*** Opening DATASET CONTENT ***

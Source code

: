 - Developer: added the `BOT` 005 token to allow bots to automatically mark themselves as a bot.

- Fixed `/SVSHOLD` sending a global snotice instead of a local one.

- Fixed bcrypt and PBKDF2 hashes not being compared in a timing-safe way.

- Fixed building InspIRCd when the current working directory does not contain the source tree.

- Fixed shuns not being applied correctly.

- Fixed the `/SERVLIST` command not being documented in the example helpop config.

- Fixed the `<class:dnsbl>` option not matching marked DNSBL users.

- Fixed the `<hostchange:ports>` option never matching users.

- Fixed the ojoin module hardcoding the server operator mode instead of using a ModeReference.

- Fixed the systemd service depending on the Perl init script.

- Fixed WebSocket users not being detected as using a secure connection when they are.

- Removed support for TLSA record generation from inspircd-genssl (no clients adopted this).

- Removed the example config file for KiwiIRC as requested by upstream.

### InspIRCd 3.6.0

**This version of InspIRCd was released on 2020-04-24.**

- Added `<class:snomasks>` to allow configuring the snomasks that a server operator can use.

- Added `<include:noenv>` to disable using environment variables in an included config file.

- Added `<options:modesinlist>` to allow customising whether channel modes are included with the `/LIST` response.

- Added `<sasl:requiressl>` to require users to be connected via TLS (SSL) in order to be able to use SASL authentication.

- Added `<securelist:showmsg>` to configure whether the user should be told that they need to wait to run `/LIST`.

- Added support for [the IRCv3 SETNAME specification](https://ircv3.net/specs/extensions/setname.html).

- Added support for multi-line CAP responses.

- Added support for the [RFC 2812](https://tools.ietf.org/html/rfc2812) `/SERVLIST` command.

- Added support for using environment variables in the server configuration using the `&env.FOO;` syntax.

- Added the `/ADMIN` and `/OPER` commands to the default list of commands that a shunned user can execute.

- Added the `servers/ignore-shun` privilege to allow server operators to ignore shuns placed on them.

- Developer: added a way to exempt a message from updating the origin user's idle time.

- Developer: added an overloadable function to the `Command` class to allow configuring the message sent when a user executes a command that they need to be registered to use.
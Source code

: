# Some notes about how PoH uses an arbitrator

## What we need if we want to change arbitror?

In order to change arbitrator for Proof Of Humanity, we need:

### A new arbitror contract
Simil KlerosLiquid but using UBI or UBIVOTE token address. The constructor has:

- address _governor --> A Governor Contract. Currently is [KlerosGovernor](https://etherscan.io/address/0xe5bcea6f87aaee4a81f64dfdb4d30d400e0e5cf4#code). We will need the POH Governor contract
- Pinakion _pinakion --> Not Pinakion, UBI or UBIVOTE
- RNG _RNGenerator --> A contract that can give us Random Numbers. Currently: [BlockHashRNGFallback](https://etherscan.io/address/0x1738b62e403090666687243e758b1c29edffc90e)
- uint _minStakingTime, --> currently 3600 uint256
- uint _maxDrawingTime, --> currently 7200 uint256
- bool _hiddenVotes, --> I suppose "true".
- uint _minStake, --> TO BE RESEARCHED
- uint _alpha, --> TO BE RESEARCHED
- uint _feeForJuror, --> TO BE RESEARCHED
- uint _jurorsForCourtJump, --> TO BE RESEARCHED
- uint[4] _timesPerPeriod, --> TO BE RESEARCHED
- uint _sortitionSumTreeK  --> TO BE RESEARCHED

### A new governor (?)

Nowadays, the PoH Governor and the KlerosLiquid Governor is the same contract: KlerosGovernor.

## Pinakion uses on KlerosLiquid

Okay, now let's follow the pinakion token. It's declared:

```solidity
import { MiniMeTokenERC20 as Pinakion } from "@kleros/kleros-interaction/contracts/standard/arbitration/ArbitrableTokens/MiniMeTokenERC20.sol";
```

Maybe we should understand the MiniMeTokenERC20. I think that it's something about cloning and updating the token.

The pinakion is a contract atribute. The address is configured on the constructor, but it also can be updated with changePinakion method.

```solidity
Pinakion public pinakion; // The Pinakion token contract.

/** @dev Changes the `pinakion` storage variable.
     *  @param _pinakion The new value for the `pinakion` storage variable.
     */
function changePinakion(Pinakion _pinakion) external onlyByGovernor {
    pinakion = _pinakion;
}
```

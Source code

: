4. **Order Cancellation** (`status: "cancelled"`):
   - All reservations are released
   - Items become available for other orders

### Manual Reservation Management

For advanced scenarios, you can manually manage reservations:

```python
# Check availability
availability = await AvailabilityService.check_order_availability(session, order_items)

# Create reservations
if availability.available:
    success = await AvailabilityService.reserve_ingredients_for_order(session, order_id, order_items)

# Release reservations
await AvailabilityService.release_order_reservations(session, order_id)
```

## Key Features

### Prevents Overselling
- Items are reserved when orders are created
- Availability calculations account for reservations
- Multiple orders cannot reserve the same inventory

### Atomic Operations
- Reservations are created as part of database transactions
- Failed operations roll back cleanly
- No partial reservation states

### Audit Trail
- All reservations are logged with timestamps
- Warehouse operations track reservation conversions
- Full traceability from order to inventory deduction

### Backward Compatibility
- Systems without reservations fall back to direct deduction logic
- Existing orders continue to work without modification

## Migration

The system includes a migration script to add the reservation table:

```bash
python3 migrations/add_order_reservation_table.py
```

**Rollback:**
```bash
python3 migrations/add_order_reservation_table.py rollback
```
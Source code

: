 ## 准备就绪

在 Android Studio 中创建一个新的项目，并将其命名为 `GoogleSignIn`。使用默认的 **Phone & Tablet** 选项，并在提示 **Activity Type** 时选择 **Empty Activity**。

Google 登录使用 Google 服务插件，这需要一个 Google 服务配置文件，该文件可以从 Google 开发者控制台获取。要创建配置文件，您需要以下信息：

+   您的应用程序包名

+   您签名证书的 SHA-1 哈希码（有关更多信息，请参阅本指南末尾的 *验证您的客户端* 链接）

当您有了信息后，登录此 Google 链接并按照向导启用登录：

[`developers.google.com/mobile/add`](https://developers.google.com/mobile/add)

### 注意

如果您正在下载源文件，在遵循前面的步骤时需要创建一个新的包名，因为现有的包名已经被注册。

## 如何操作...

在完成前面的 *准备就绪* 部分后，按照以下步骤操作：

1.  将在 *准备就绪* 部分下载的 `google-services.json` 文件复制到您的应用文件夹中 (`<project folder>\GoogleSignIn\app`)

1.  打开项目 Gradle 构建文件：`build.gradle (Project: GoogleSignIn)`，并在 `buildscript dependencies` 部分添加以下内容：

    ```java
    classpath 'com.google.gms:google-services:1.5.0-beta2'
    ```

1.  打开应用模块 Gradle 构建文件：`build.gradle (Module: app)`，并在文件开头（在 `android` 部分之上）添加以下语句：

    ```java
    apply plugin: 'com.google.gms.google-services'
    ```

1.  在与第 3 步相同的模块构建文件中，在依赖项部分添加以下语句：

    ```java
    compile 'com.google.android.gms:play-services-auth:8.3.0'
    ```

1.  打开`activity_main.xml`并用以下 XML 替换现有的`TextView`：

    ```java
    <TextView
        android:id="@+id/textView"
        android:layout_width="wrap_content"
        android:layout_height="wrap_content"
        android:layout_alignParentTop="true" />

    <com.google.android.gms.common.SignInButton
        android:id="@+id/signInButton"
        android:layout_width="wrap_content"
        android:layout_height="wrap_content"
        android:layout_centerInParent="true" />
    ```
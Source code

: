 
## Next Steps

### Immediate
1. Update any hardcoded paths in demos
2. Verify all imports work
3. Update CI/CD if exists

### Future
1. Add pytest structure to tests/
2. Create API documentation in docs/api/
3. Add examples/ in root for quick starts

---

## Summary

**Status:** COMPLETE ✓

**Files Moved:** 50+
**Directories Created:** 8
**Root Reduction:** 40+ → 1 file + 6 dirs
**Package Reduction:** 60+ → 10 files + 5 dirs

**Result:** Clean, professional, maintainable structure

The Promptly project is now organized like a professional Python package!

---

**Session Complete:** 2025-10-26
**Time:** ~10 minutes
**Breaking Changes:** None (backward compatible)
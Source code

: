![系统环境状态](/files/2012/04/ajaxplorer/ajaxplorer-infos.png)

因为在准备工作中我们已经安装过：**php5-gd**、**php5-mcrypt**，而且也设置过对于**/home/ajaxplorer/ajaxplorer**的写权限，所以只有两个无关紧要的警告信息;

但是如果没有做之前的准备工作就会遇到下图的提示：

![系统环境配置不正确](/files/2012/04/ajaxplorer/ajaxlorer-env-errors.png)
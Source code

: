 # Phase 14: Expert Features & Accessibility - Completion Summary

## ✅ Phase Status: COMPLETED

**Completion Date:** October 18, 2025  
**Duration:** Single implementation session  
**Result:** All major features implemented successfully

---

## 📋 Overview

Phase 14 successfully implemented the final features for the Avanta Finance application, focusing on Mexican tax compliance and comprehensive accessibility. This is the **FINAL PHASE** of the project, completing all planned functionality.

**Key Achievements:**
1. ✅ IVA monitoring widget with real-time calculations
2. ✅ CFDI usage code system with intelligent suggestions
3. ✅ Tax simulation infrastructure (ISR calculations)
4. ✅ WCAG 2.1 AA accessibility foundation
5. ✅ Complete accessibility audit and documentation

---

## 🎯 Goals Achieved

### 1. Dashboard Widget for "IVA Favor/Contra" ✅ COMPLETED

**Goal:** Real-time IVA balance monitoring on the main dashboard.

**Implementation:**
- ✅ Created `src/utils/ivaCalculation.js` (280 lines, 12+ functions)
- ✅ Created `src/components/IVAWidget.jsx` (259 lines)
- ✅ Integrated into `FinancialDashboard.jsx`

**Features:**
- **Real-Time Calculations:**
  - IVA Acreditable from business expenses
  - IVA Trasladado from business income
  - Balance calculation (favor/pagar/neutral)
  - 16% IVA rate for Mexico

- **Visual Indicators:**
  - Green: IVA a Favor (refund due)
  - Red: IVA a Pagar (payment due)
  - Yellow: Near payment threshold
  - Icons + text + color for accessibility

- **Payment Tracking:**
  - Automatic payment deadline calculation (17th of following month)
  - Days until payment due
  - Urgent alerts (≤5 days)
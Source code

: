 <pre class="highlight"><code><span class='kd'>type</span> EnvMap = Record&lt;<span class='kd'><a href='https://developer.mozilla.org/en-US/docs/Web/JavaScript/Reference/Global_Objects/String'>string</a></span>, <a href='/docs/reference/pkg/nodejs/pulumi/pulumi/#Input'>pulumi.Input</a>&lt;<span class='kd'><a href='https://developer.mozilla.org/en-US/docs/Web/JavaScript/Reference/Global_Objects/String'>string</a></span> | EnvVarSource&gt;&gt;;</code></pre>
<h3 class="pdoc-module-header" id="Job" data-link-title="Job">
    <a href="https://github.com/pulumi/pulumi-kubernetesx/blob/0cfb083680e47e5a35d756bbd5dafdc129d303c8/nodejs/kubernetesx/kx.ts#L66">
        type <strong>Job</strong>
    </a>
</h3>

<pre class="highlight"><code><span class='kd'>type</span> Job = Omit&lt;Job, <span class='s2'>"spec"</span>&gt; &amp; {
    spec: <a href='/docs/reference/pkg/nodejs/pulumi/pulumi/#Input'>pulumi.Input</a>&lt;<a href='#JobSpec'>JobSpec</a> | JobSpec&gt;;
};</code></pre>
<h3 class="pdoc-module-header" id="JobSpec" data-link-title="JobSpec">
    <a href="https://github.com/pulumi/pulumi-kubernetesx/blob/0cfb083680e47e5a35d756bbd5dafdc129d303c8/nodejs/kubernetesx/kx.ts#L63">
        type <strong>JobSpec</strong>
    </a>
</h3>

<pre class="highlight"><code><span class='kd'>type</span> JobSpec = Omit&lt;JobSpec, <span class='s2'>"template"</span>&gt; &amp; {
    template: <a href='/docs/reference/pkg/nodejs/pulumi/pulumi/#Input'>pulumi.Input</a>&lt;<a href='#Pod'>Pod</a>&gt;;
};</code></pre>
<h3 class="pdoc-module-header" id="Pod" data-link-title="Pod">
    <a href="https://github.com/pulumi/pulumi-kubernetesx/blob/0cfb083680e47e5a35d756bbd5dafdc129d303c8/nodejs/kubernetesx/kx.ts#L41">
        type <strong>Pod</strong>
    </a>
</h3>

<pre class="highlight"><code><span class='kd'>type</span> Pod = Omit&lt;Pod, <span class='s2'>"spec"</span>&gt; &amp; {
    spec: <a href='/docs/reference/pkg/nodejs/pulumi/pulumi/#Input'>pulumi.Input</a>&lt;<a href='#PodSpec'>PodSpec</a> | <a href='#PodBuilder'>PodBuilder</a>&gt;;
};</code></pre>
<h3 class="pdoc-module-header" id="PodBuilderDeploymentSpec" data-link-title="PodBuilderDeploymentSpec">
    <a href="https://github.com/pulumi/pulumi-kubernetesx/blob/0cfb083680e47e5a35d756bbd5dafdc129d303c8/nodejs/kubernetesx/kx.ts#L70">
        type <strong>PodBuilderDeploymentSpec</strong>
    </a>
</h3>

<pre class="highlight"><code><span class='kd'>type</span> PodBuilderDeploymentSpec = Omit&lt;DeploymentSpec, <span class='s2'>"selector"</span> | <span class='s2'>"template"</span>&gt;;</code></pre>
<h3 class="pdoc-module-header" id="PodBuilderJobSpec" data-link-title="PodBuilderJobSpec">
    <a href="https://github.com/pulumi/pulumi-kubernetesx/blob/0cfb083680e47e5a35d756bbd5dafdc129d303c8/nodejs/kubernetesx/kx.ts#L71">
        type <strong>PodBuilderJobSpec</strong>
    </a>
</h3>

*** Closing DATASET CONTENT ***

**YOUR OBJECTIVE**
Your answer should be a single number, which is the count of lines in the data above that include the word "need".

**OUTPUT BELOW**
5